Pour le film Des trous pour les yeux (2009), co-réalisé avec Vassilis Salpistis, un anthropologue du Musée de Thessalonique s'accoutre d'un costume traditionnel grec appartenant aux collections du musée et se livre à une danse rituelle. Par effet de montage, vient alors le discours de l'ethnologue qui, contre toute attente, témoigne de ses propres conditions de travail. L'artiste crée ainsi de nouveaux rapports entre l'objet de musée et le discours qui lui est lié. Comme dans Hinterland ou Les fantômes, la parole « officielle » est contredite par les faits, et prend les traits d'une mascarade.
Marie Voignier ne se pose pas en donneuse de leçon : elle met sans cesse en doute la part du réel dans son travail pour mieux la réhabiliter par la suite.

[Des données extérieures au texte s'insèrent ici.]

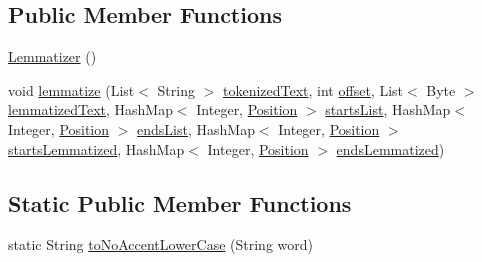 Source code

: \subsection*{Public Member Functions}
\begin{DoxyCompactItemize}
\item 
\hyperlink{classbr_1_1usp_1_1cata_1_1util_1_1lemmatizer_1_1_lemmatizer_a41d31b5eeb636c3169529cafb97c84bc}{Lemmatizer} ()
\item 
void \hyperlink{classbr_1_1usp_1_1cata_1_1util_1_1lemmatizer_1_1_lemmatizer_a7bc40a2c75a57c90796b0f2c2c4ddb3d}{lemmatize} (List$<$ String $>$ \hyperlink{classbr_1_1usp_1_1cata_1_1util_1_1lemmatizer_1_1_lemmatizer_ab5453be564488535adc8bc699992b71c}{tokenized\+Text}, int \hyperlink{classbr_1_1usp_1_1cata_1_1util_1_1lemmatizer_1_1_lemmatizer_a3051729334b2dc06ccfdfc174e626855}{offset}, List$<$ Byte $>$ \hyperlink{classbr_1_1usp_1_1cata_1_1util_1_1lemmatizer_1_1_lemmatizer_a2476d96edabe8b1b909ea9edcc93113b}{lemmatized\+Text}, Hash\+Map$<$ Integer, \hyperlink{classbr_1_1usp_1_1cata_1_1model_1_1_position}{Position} $>$ \hyperlink{classbr_1_1usp_1_1cata_1_1util_1_1lemmatizer_1_1_lemmatizer_a35596ef32451200dea1d847f77ca81dd}{starts\+List}, Hash\+Map$<$ Integer, \hyperlink{classbr_1_1usp_1_1cata_1_1model_1_1_position}{Position} $>$ \hyperlink{classbr_1_1usp_1_1cata_1_1util_1_1lemmatizer_1_1_lemmatizer_aa1c7ffc1a12b20366170487a64092d24}{ends\+List}, Hash\+Map$<$ Integer, \hyperlink{classbr_1_1usp_1_1cata_1_1model_1_1_position}{Position} $>$ \hyperlink{classbr_1_1usp_1_1cata_1_1util_1_1lemmatizer_1_1_lemmatizer_ace928e8e1187785e623af7d55f68db32}{starts\+Lemmatized}, Hash\+Map$<$ Integer, \hyperlink{classbr_1_1usp_1_1cata_1_1model_1_1_position}{Position} $>$ \hyperlink{classbr_1_1usp_1_1cata_1_1util_1_1lemmatizer_1_1_lemmatizer_a6970d634314b89b020bb62b16d66182f}{ends\+Lemmatized})
\end{DoxyCompactItemize}
\subsection*{Static Public Member Functions}
\begin{DoxyCompactItemize}
\item 
static String \hyperlink{classbr_1_1usp_1_1cata_1_1util_1_1lemmatizer_1_1_lemmatizer_a3ae79862b511b5313c75f902dddb79ea}{to\+No\+Accent\+Lower\+Case} (String word)
\end{DoxyCompactItemize}
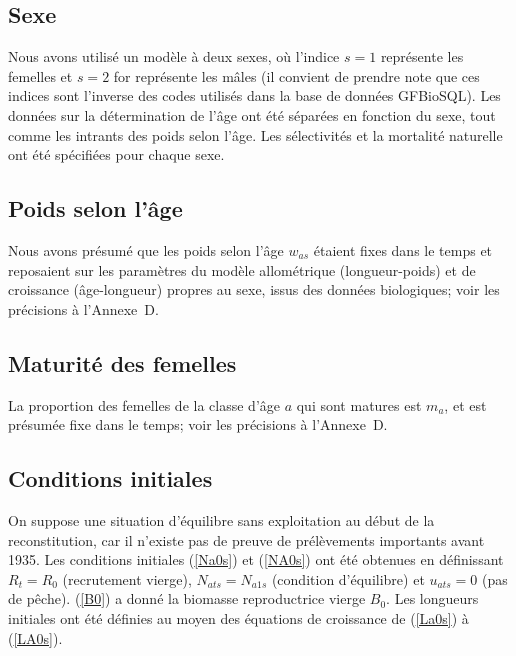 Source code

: \documentclass[11pt]{book}
\newcommand{\AppBio}{Annexe~D}
\newcommand{\eref}[1]{(\ref{#1})}
\begin{document}
\subsection{Sexe}

Nous avons utilis\'{e} un mod\`{e}le \`{a} deux sexes, o\`{u} l'indice $s{=}1$ repr\'{e}sente les femelles et $s{=}2$ for repr\'{e}sente les m\^{a}les (il convient de prendre note que ces indices sont l'inverse des codes utilis\'{e}s dans la base de donn\'{e}es GFBioSQL). Les donn\'{e}es sur la d\'{e}termination de l'\^{a}ge ont \'{e}t\'{e} s\'{e}par\'{e}es en fonction du sexe, tout comme les intrants des poids selon l'\^{a}ge. Les s\'{e}lectivit\'{e}s et la mortalit\'{e} naturelle ont \'{e}t\'{e} sp\'{e}cifi\'{e}es pour chaque sexe.

\subsection{Poids selon l'\^{a}ge}

Nous avons pr\'{e}sum\'{e} que les poids selon l'\^{a}ge $w_{as}$ \'{e}taient fixes dans le temps et reposaient sur les param\`{e}tres du mod\`{e}le allom\'{e}trique (longueur-poids) et de croissance (\^{a}ge-longueur) propres au sexe, issus des donn\'{e}es biologiques; voir les pr\'{e}cisions \`{a} l'\AppBio{}.

\subsection{Maturit\'{e} des femelles}

La proportion des femelles de la classe d'\^{a}ge $a$ qui sont matures est $m_a$, et est pr\'{e}sum\'{e}e fixe dans le temps; voir les pr\'{e}cisions \`{a} l'\AppBio{}.

\subsection{Conditions initiales}

On suppose une situation d'\'{e}quilibre sans exploitation au d\'{e}but de la reconstitution, car il n'existe pas de preuve de pr\'{e}l\`{e}vements importants avant 1935.
Les conditions initiales \eref{Na0s} et \eref{NA0s} ont \'{e}t\'{e} obtenues en d\'{e}finissant $R_t = R_0$ (recrutement vierge), $N_{ats} = N_{a1s}$ (condition d'\'{e}quilibre) et $u_{ats} = 0$ (pas de p\^{e}che).
\eref{B0} a donn\'{e} la biomasse reproductrice vierge $B_0$.
Les longueurs initiales ont \'{e}t\'{e} d\'{e}finies au moyen des \'{e}quations de croissance de \citet{Schnute:1981} \eref{La0s} \`{a} \eref{LA0s}.
\end{document}
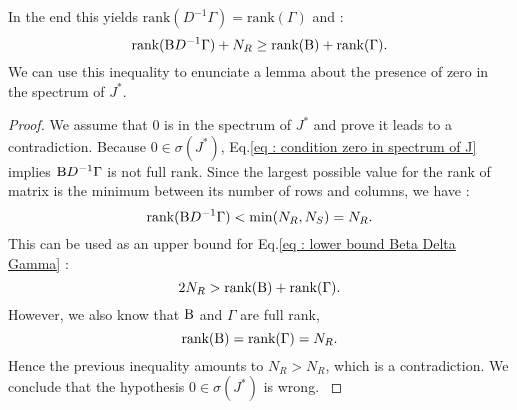 \documentclass[12pt, titlepage, twoside, openright]{report}
\begin{document}
In the end this yields $\text{rank}(D^{-1}\Gamma)=\text{rank}(\Gamma)$ and :
\begin{equation}
\text{rank}(\text{B} D^{-1}\Gamma) +N_R \geq \text{rank}(\text{B})+\text{rank}(\Gamma). \label{eq : lower bound Beta Delta Gamma}
\end{equation}
We can use this inequality to enunciate a lemma about the presence of zero in the spectrum of $J^*$.
\begin{proof}
{We assume that $0$ is in the spectrum of $J^*$ and prove it leads to a contradiction. Because $0 \in \sigma(J^*)$, Eq.\eqref{eq : condition zero in spectrum of J} implies $\text{B} D^{-1}\Gamma$ is not full rank. Since the largest possible value for the rank of matrix is the minimum between its number of rows and columns, we have :
\begin{equation}
\text{rank}(\text{B} D^{-1}\Gamma)< \min(N_R, N_S) = N_R.
\end{equation}
This can be used as an upper bound for Eq.\eqref{eq : lower bound Beta Delta Gamma} :
\begin{equation}
2 N_R > \text{rank}(\text{B})+\text{rank}(\Gamma).
\end{equation}
However, we also know that $\text{B}$ and $\Gamma$ are full rank, \ie
\begin{equation}
\text{rank}(\text{B})=\text{rank}(\Gamma)=N_R.
\end{equation}
Hence the previous inequality amounts to $N_R > N_R$, which is a contradiction. We conclude that the hypothesis $0 \in \sigma(J^*)$ is wrong.
}
\end{proof}

\normalfont
\end{document}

Elle semble exercer un « droit de retrait » qui donne plus de force à son propos, jamais imposé par le discours, toujours suggéré par une image soigneusement construite. En fabriquant du dissensus, « d'autres communautés des mots et des choses, des formes et des significations », elle inverse la logique qui anime les détracteurs de l'image. Elle procède au renversement de l'opposition coutumière entre langage, apanage de l'élite intellectuelle, de l'ordre du père, et images, instruments de manipulation des masses abruties par la télévision. Les fictions ainsi réalisées sont un outil de compréhension du réel au service de l'intelligence du spectateur.
IA
Georges Didi-Huberman, Images malgré tout, Les Editions de Minuit, 2005, p.170
Jacques Rancière, Le spectateur émancipé, La Fabrique éditions, 2009, p.112
Née en 1974, Marie Voignier vit à Paris. Le CAC Brétigny a co-produit et exposé son film Hinterland en 2009. Elle a reçu le Prix des médiathèques au Festival International du Documentaire (FID) en 2009 et le Prix du court-métrage au festival Cinéma du Réel au Centre Pompidou en 2007. Hearing the Shape of a Drum sera présenté à la Biennale de Berlin du 11 juin au 8 août 2010. L'Espace Croisé à Roubaix consacrera une exposition personnelle à l'artiste en 2011.